Omelia

Diocesi: mons. Caiazzo (Matera), “Risurrezione significa avere il coraggio di sentirsi sempre più responsabili oggi operando per il bene di tutti”

“Risurrezione significa avere il coraggio di sentirsi sempre più responsabili oggi, agendo e operando per un bene più grande, quello di tutti”. Lo ha detto quest’oggi mons. Antonio Giuseppe Caiazzo, arcivescovo di Matera-Irsina, durante la messa celebrata in Val Basento alla presenza di una folta rappresentanza di operai, dirigenti e responsabili delle diverse aziende presenti nell’omonima zona industriale. “Questi luoghi – ha ricordato mons. Caiazzo – dove lavorate sono la vostra seconda casa. Qui lavorate, qui vivete, qui contribuite a costruire il futuro dei vostri figli, da qui traete il necessario perché le vostre famiglie abbiano una vita dignitosa”. Mons. Caiazzo non ha nascosto le non poche difficoltà che la gente della Basilicata si trova ad affrontare quotidianamente. “Tanti giovani e adulti si sono sentiti traditi da un futuro sempre più incerto e precario – ha detto – questa nostra terra sta vivendo un ‘dissanguamento’ di giovani costretti a lasciare la casa, gli affetti, per trovare lontano un lavoro dignitoso”. Altra urgenza, indicata dal mons. Caiazzo, è la tutela del territorio. “Un’altra sofferenza della quale siamo testimoni è la violenza ambientale perpetrata sulla nostra terra, casa comune – ha ricordato –. Scelte politiche errate fatte in passato, di cui oggi paghiamo lo scotto”. Alla vigilia del Triduo pasquale, l’arcivescovo di Matera ha invitato gli operai a guardare alla luce del Risorto, “per diventare più ricchi di vita”. “È la luce del Risorto – ha sottolineato – che esce dalla tomba della disperazione, delle paure, del pessimismo, dell’indifferenza, della morte.
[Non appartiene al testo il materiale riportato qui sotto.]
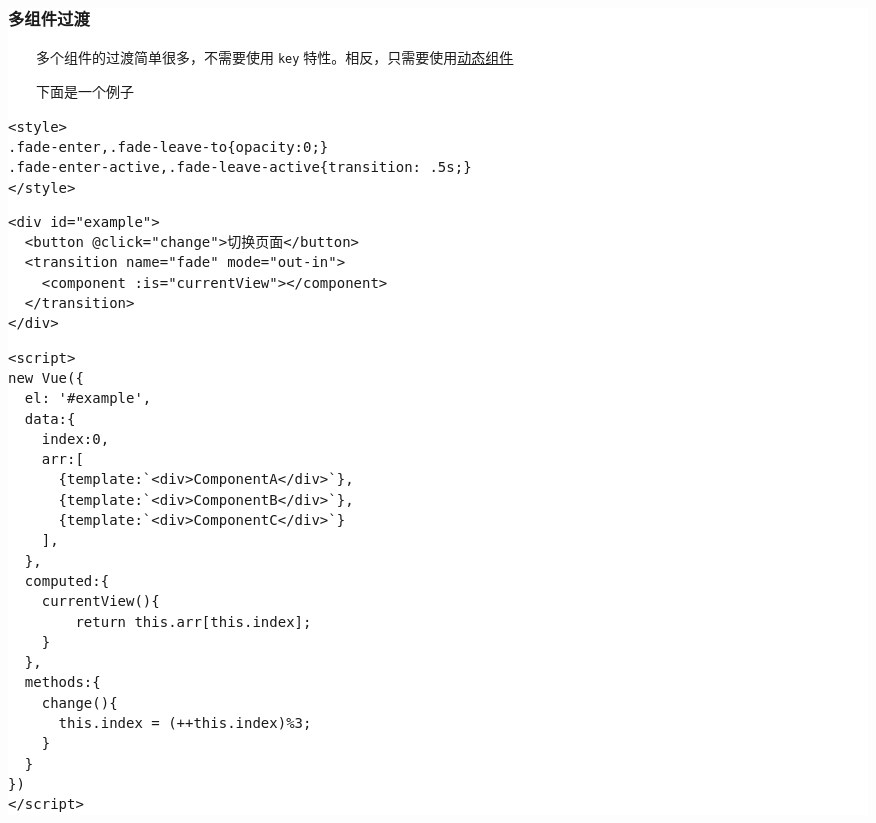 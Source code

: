 ### 多组件过渡

&emsp;&emsp;多个组件的过渡简单很多，不需要使用&nbsp;`key`&nbsp;特性。相反，只需要使用[动态组件](http://www.cnblogs.com/xiaohuochai/p/7395694.html)

&emsp;&emsp;下面是一个例子

<div>
<pre>&lt;style&gt;
.fade-enter,.fade-leave-to{opacity:0;}
.fade-enter-active,.fade-leave-active{transition: .5s;}
&lt;/style&gt;</pre>
</div>
<div>
<pre>&lt;div id="example"&gt;
  &lt;button @click="change"&gt;切换页面&lt;/button&gt;
  &lt;transition name="fade" mode="out-in"&gt;
    &lt;component :is="currentView"&gt;&lt;/component&gt;
  &lt;/transition&gt;
&lt;/div&gt;</pre>
</div>
<div>
<pre>&lt;script&gt;
new Vue({
  el: '#example',
  data:{
    index:0,
    arr:[
      {template:`&lt;div&gt;ComponentA&lt;/div&gt;`},
      {template:`&lt;div&gt;ComponentB&lt;/div&gt;`},
      {template:`&lt;div&gt;ComponentC&lt;/div&gt;`}
    ],
  },
  computed:{
    currentView(){
        return this.arr[this.index];
    }
  },
  methods:{
    change(){
      this.index = (++this.index)%3;
    }
  }
})
&lt;/script&gt;</pre>
</div>

<iframe style="width: 100%; height: 60px;" src="https://demo.xiaohuochai.site/vue/transition/t24.html" frameborder="0" width="320" height="240"></iframe>
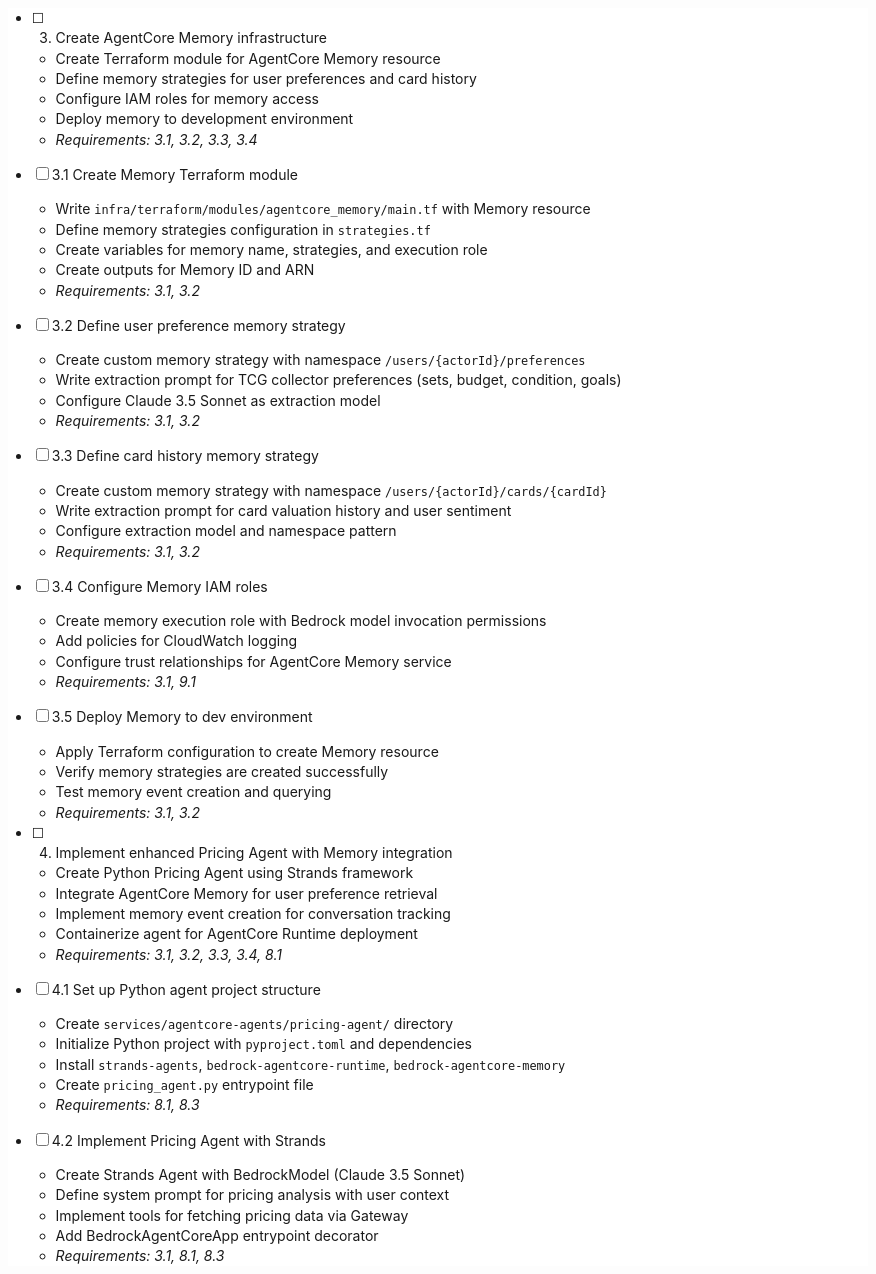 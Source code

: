 - [ ] 3. Create AgentCore Memory infrastructure
  - Create Terraform module for AgentCore Memory resource
  - Define memory strategies for user preferences and card history
  - Configure IAM roles for memory access
  - Deploy memory to development environment
  - _Requirements: 3.1, 3.2, 3.3, 3.4_

- [ ] 3.1 Create Memory Terraform module
  - Write `infra/terraform/modules/agentcore_memory/main.tf` with Memory resource
  - Define memory strategies configuration in `strategies.tf`
  - Create variables for memory name, strategies, and execution role
  - Create outputs for Memory ID and ARN
  - _Requirements: 3.1, 3.2_

- [ ] 3.2 Define user preference memory strategy
  - Create custom memory strategy with namespace `/users/{actorId}/preferences`
  - Write extraction prompt for TCG collector preferences (sets, budget, condition, goals)
  - Configure Claude 3.5 Sonnet as extraction model
  - _Requirements: 3.1, 3.2_

- [ ] 3.3 Define card history memory strategy
  - Create custom memory strategy with namespace `/users/{actorId}/cards/{cardId}`
  - Write extraction prompt for card valuation history and user sentiment
  - Configure extraction model and namespace pattern
  - _Requirements: 3.1, 3.2_

- [ ] 3.4 Configure Memory IAM roles
  - Create memory execution role with Bedrock model invocation permissions
  - Add policies for CloudWatch logging
  - Configure trust relationships for AgentCore Memory service
  - _Requirements: 3.1, 9.1_

- [ ] 3.5 Deploy Memory to dev environment
  - Apply Terraform configuration to create Memory resource
  - Verify memory strategies are created successfully
  - Test memory event creation and querying
  - _Requirements: 3.1, 3.2_

- [ ] 4. Implement enhanced Pricing Agent with Memory integration
  - Create Python Pricing Agent using Strands framework
  - Integrate AgentCore Memory for user preference retrieval
  - Implement memory event creation for conversation tracking
  - Containerize agent for AgentCore Runtime deployment
  - _Requirements: 3.1, 3.2, 3.3, 3.4, 8.1_

- [ ] 4.1 Set up Python agent project structure
  - Create `services/agentcore-agents/pricing-agent/` directory
  - Initialize Python project with `pyproject.toml` and dependencies
  - Install `strands-agents`, `bedrock-agentcore-runtime`, `bedrock-agentcore-memory`
  - Create `pricing_agent.py` entrypoint file
  - _Requirements: 8.1, 8.3_

- [ ] 4.2 Implement Pricing Agent with Strands
  - Create Strands Agent with BedrockModel (Claude 3.5 Sonnet)
  - Define system prompt for pricing analysis with user context
  - Implement tools for fetching pricing data via Gateway
  - Add BedrockAgentCoreApp entrypoint decorator
  - _Requirements: 3.1, 8.1, 8.3_
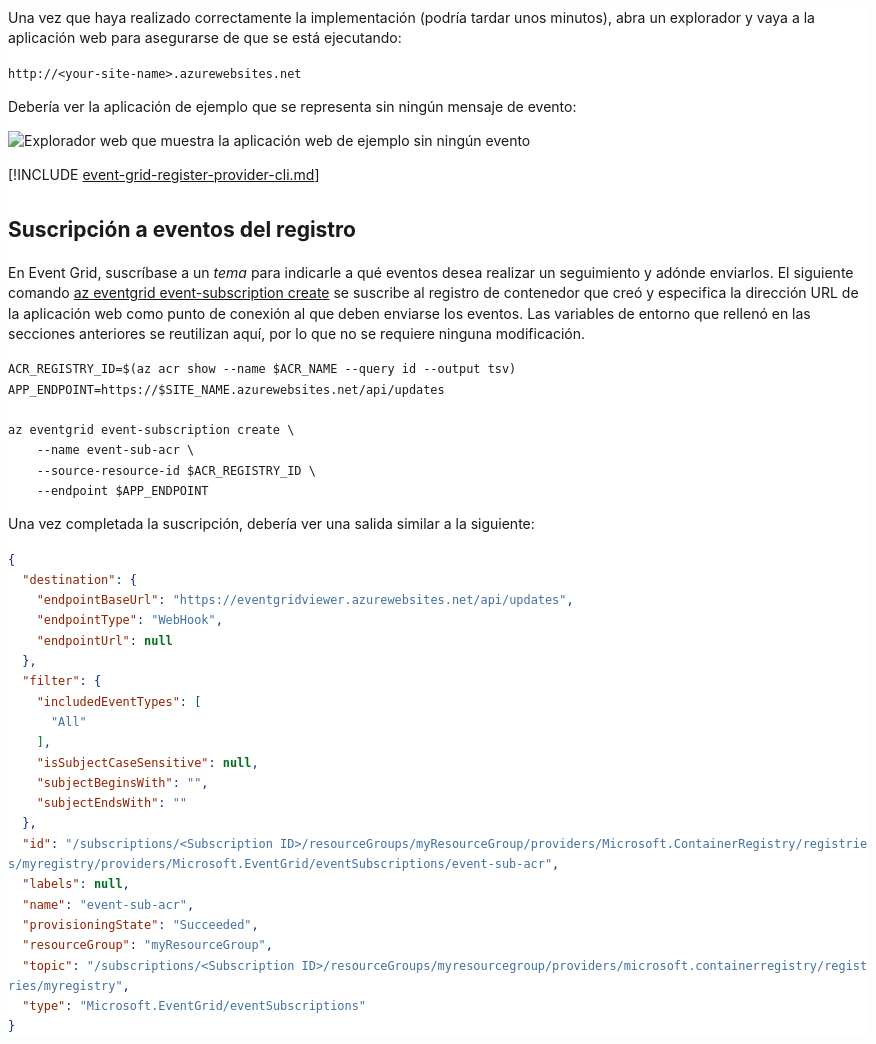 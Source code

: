 Una vez que haya realizado correctamente la implementación (podría tardar unos minutos), abra un explorador y vaya a la aplicación web para asegurarse de que se está ejecutando:

`http://<your-site-name>.azurewebsites.net`

Debería ver la aplicación de ejemplo que se representa sin ningún mensaje de evento:

![Explorador web que muestra la aplicación web de ejemplo sin ningún evento][sample-app-02]

[!INCLUDE [event-grid-register-provider-cli.md](../../includes/event-grid-register-provider-cli.md)]

## <a name="subscribe-to-registry-events"></a>Suscripción a eventos del registro

En Event Grid, suscríbase a un *tema* para indicarle a qué eventos desea realizar un seguimiento y adónde enviarlos. El siguiente comando [az eventgrid event-subscription create][az-eventgrid-event-subscription-create] se suscribe al registro de contenedor que creó y especifica la dirección URL de la aplicación web como punto de conexión al que deben enviarse los eventos. Las variables de entorno que rellenó en las secciones anteriores se reutilizan aquí, por lo que no se requiere ninguna modificación.

```azurecli-interactive
ACR_REGISTRY_ID=$(az acr show --name $ACR_NAME --query id --output tsv)
APP_ENDPOINT=https://$SITE_NAME.azurewebsites.net/api/updates

az eventgrid event-subscription create \
    --name event-sub-acr \
    --source-resource-id $ACR_REGISTRY_ID \
    --endpoint $APP_ENDPOINT
```

Una vez completada la suscripción, debería ver una salida similar a la siguiente:

```json
{
  "destination": {
    "endpointBaseUrl": "https://eventgridviewer.azurewebsites.net/api/updates",
    "endpointType": "WebHook",
    "endpointUrl": null
  },
  "filter": {
    "includedEventTypes": [
      "All"
    ],
    "isSubjectCaseSensitive": null,
    "subjectBeginsWith": "",
    "subjectEndsWith": ""
  },
  "id": "/subscriptions/<Subscription ID>/resourceGroups/myResourceGroup/providers/Microsoft.ContainerRegistry/registries/myregistry/providers/Microsoft.EventGrid/eventSubscriptions/event-sub-acr",
  "labels": null,
  "name": "event-sub-acr",
  "provisioningState": "Succeeded",
  "resourceGroup": "myResourceGroup",
  "topic": "/subscriptions/<Subscription ID>/resourceGroups/myresourcegroup/providers/microsoft.containerregistry/registries/myregistry",
  "type": "Microsoft.EventGrid/eventSubscriptions"
}
```


[sample-app-01]: ./media/container-registry-event-grid-quickstart/sample-app-01.png
[sample-app-02]: ./media/container-registry-event-grid-quickstart/sample-app-02-no-events.png
[sample-app-03]: ./media/container-registry-event-grid-quickstart/sample-app-03-with-events.png
[azure-account]: https://azure.microsoft.com/free/?WT.mc_id=A261C142F
[sample-app]: https://github.com/dbarkol/azure-event-grid-viewer
[az-acr-create]: /cli/azure/acr/repository
[az-acr-repository-delete]: /cli/azure/acr/repository#az_acr_repository_delete
[az-eventgrid-event-subscription-create]: /cli/azure/eventgrid/event-subscription#az_eventgrid_event_subscription_create
[az-group-create]: /cli/azure/group#az_group_create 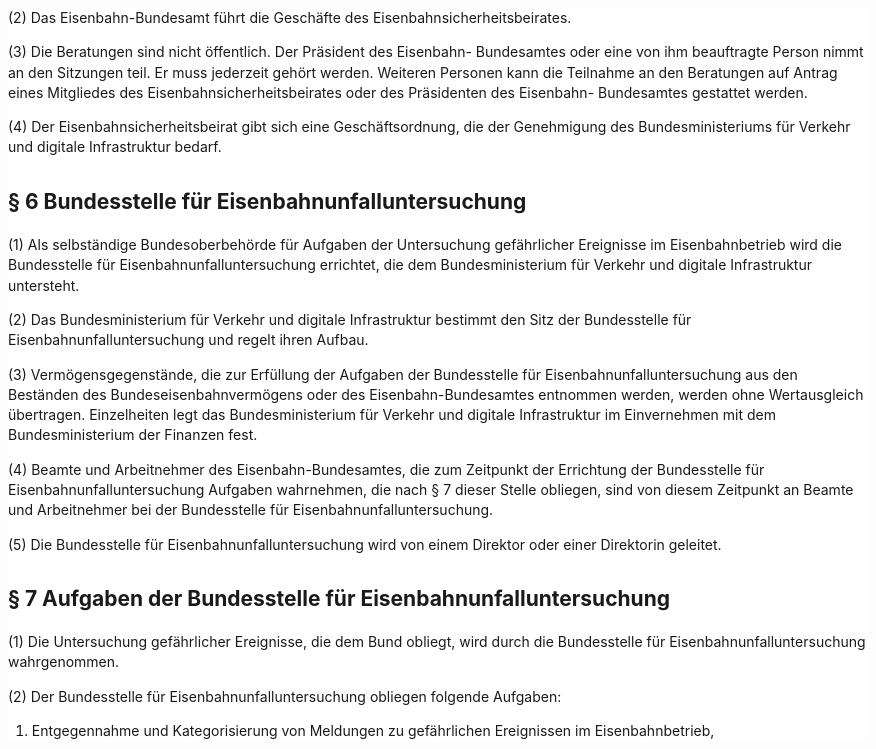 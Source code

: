 (2) Das Eisenbahn-Bundesamt führt die Geschäfte des
Eisenbahnsicherheitsbeirates.

(3) Die Beratungen sind nicht öffentlich. Der Präsident des Eisenbahn-
Bundesamtes oder eine von ihm beauftragte Person nimmt an den
Sitzungen teil. Er muss jederzeit gehört werden. Weiteren Personen
kann die Teilnahme an den Beratungen auf Antrag eines Mitgliedes des
Eisenbahnsicherheitsbeirates oder des Präsidenten des Eisenbahn-
Bundesamtes gestattet werden.

(4) Der Eisenbahnsicherheitsbeirat gibt sich eine Geschäftsordnung,
die der Genehmigung des Bundesministeriums für Verkehr und digitale
Infrastruktur bedarf.


## § 6 Bundesstelle für Eisenbahnunfalluntersuchung

(1) Als selbständige Bundesoberbehörde für Aufgaben der Untersuchung
gefährlicher Ereignisse im Eisenbahnbetrieb wird die Bundesstelle für
Eisenbahnunfalluntersuchung errichtet, die dem Bundesministerium für
Verkehr und digitale Infrastruktur untersteht.

(2) Das Bundesministerium für Verkehr und digitale Infrastruktur
bestimmt den Sitz der Bundesstelle für Eisenbahnunfalluntersuchung und
regelt ihren Aufbau.

(3) Vermögensgegenstände, die zur Erfüllung der Aufgaben der
Bundesstelle für Eisenbahnunfalluntersuchung aus den Beständen des
Bundeseisenbahnvermögens oder des Eisenbahn-Bundesamtes entnommen
werden, werden ohne Wertausgleich übertragen. Einzelheiten legt das
Bundesministerium für Verkehr und digitale Infrastruktur im
Einvernehmen mit dem Bundesministerium der Finanzen fest.

(4) Beamte und Arbeitnehmer des Eisenbahn-Bundesamtes, die zum
Zeitpunkt der Errichtung der Bundesstelle für
Eisenbahnunfalluntersuchung Aufgaben wahrnehmen, die nach § 7 dieser
Stelle obliegen, sind von diesem Zeitpunkt an Beamte und Arbeitnehmer
bei der Bundesstelle für Eisenbahnunfalluntersuchung.

(5) Die Bundesstelle für Eisenbahnunfalluntersuchung wird von einem
Direktor oder einer Direktorin geleitet.


## § 7 Aufgaben der Bundesstelle für Eisenbahnunfalluntersuchung

(1) Die Untersuchung gefährlicher Ereignisse, die dem Bund obliegt,
wird durch die Bundesstelle für Eisenbahnunfalluntersuchung
wahrgenommen.

(2) Der Bundesstelle für Eisenbahnunfalluntersuchung obliegen folgende
Aufgaben:

1.  Entgegennahme und Kategorisierung von Meldungen zu gefährlichen
    Ereignissen im Eisenbahnbetrieb,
Luce che ci consola e che ci fa sperare in un futuro diverso in cui poter tornare a correre tra prati fioriti, come bimbi spensierati”. Da qui il compito di annunciare che “Cristo è davvero risorto, perché – ha detto – saremo capaci di far rivivere, con l’impegno di tutti, la nostra terra, così ricca e feconda, attraverso politiche progettuali che ricreino il senso di appartenenza ad essa. Se ne saremo capaci, anche attraverso una bonifica seria sapendo dire no allo sfruttamento selvaggio, la nostra casa comune, la terra, ritornerà ad essere gravida di vita. E noi sorrideremo nell’accogliere i bimbi che nascono e piangeremo meno nell’accompagnare i morti”.